____ DATA UNDER STUDY

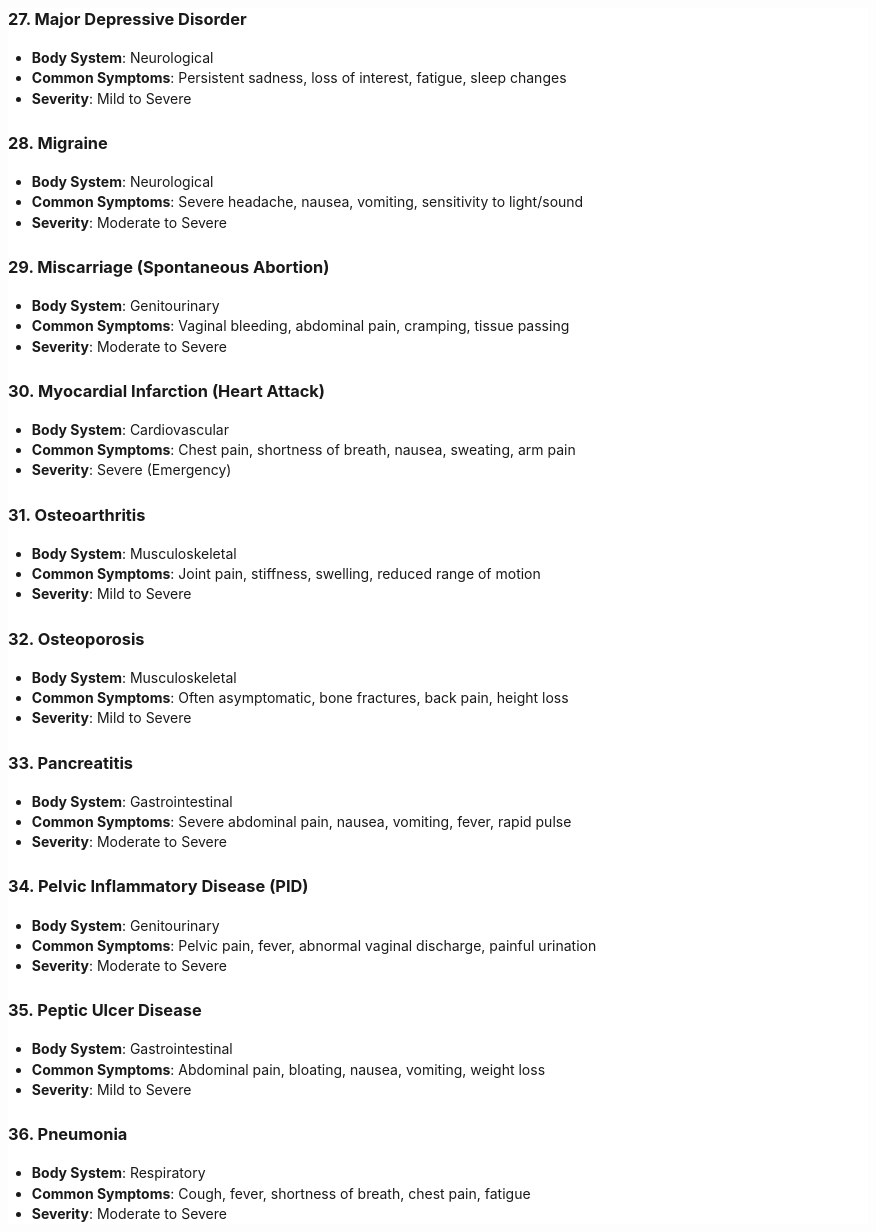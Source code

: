 ### **27. Major Depressive Disorder**
- **Body System**: Neurological
- **Common Symptoms**: Persistent sadness, loss of interest, fatigue, sleep changes
- **Severity**: Mild to Severe

### **28. Migraine**
- **Body System**: Neurological
- **Common Symptoms**: Severe headache, nausea, vomiting, sensitivity to light/sound
- **Severity**: Moderate to Severe

### **29. Miscarriage (Spontaneous Abortion)**
- **Body System**: Genitourinary
- **Common Symptoms**: Vaginal bleeding, abdominal pain, cramping, tissue passing
- **Severity**: Moderate to Severe

### **30. Myocardial Infarction (Heart Attack)**
- **Body System**: Cardiovascular
- **Common Symptoms**: Chest pain, shortness of breath, nausea, sweating, arm pain
- **Severity**: Severe (Emergency)

### **31. Osteoarthritis**
- **Body System**: Musculoskeletal
- **Common Symptoms**: Joint pain, stiffness, swelling, reduced range of motion
- **Severity**: Mild to Severe

### **32. Osteoporosis**
- **Body System**: Musculoskeletal
- **Common Symptoms**: Often asymptomatic, bone fractures, back pain, height loss
- **Severity**: Mild to Severe

### **33. Pancreatitis**
- **Body System**: Gastrointestinal
- **Common Symptoms**: Severe abdominal pain, nausea, vomiting, fever, rapid pulse
- **Severity**: Moderate to Severe

### **34. Pelvic Inflammatory Disease (PID)**
- **Body System**: Genitourinary
- **Common Symptoms**: Pelvic pain, fever, abnormal vaginal discharge, painful urination
- **Severity**: Moderate to Severe

### **35. Peptic Ulcer Disease**
- **Body System**: Gastrointestinal
- **Common Symptoms**: Abdominal pain, bloating, nausea, vomiting, weight loss
- **Severity**: Mild to Severe

### **36. Pneumonia**
- **Body System**: Respiratory
- **Common Symptoms**: Cough, fever, shortness of breath, chest pain, fatigue
- **Severity**: Moderate to Severe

________

• BRIEF: Some lines in the data above hold the string "fatigue". Find and copy each of them.

• REPLY TO THE TASK:
- **Common Symptoms**: Persistent sadness, loss of interest, fatigue, sleep changes
- **Common Symptoms**: Cough, fever, shortness of breath, chest pain, fatigue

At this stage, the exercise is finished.